*** MATERIAL SUPPLIED ***
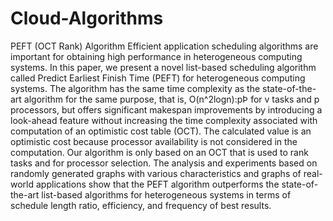 # Cloud-Algorithms
PEFT (OCT Rank) Algorithm 
Efficient application scheduling algorithms are important for obtaining high performance in heterogeneous computing
systems. In this paper, we present a novel list-based scheduling algorithm called Predict Earliest Finish Time (PEFT) for
heterogeneous computing systems. The algorithm has the same time complexity as the state-of-the-art algorithm for the same
purpose, that is, O(n^2logn):pÞ for v tasks and p processors, but offers significant makespan improvements by introducing a look-ahead
feature without increasing the time complexity associated with computation of an optimistic cost table (OCT). The calculated value is
an optimistic cost because processor availability is not considered in the computation. Our algorithm is only based on an OCT that is
used to rank tasks and for processor selection. The analysis and experiments based on randomly generated graphs with various
characteristics and graphs of real-world applications show that the PEFT algorithm outperforms the state-of-the-art list-based
algorithms for heterogeneous systems in terms of schedule length ratio, efficiency, and frequency of best results.
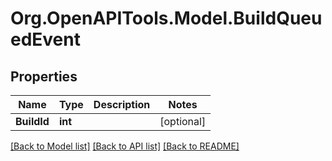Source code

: # Org.OpenAPITools.Model.BuildQueuedEvent

## Properties

Name | Type | Description | Notes
------------ | ------------- | ------------- | -------------
**BuildId** | **int** |  | [optional] 

[[Back to Model list]](../README.md#documentation-for-models) [[Back to API list]](../README.md#documentation-for-api-endpoints) [[Back to README]](../README.md)

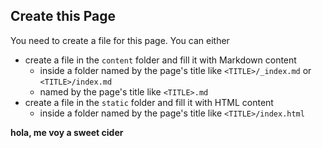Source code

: ## Create this Page

You need to create a file for this page. You can either

- create a file in the `content` folder and fill it with Markdown content
    - inside a folder named by the page's title like `<TITLE>/_index.md` or `<TITLE>/index.md`
    - named by the page's title like `<TITLE>.md`
- create a file in the `static` folder and fill it with HTML content
    - inside a folder named by the page's title like `<TITLE>/index.html`

**hola, me voy a sweet cider**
***
WORK TO BE COMPLETED:
The answer consists of the records repeated exactly, without any images.

YOUR RESPONSE:
 # Cloud-Algorithms
PEFT (OCT Rank) Algorithm 
Efficient application scheduling algorithms are important for obtaining high performance in heterogeneous computing
systems. In this paper, we present a novel list-based scheduling algorithm called Predict Earliest Finish Time (PEFT) for
heterogeneous computing systems. The algorithm has the same time complexity as the state-of-the-art algorithm for the same
purpose, that is, O(n^2logn):pÞ for v tasks and p processors, but offers significant makespan improvements by introducing a look-ahead
feature without increasing the time complexity associated with computation of an optimistic cost table (OCT). The calculated value is
an optimistic cost because processor availability is not considered in the computation. Our algorithm is only based on an OCT that is
used to rank tasks and for processor selection. The analysis and experiments based on randomly generated graphs with various
characteristics and graphs of real-world applications show that the PEFT algorithm outperforms the state-of-the-art list-based
algorithms for heterogeneous systems in terms of schedule length ratio, efficiency, and frequency of best results.
Source code

: # Org.OpenAPITools.Model.BuildQueuedEvent

## Properties

Name | Type | Description | Notes
------------ | ------------- | ------------- | -------------
**BuildId** | **int** |  | [optional] 

[[Back to Model list]](../README.md#documentation-for-models) [[Back to API list]](../README.md#documentation-for-api-endpoints) [[Back to README]](../README.md)

Source code

: ## Create this Page

You need to create a file for this page. You can either

- create a file in the `content` folder and fill it with Markdown content
    - inside a folder named by the page's title like `<TITLE>/_index.md` or `<TITLE>/index.md`
    - named by the page's title like `<TITLE>.md`
- create a file in the `static` folder and fill it with HTML content
    - inside a folder named by the page's title like `<TITLE>/index.html`

**hola, me voy a sweet cider**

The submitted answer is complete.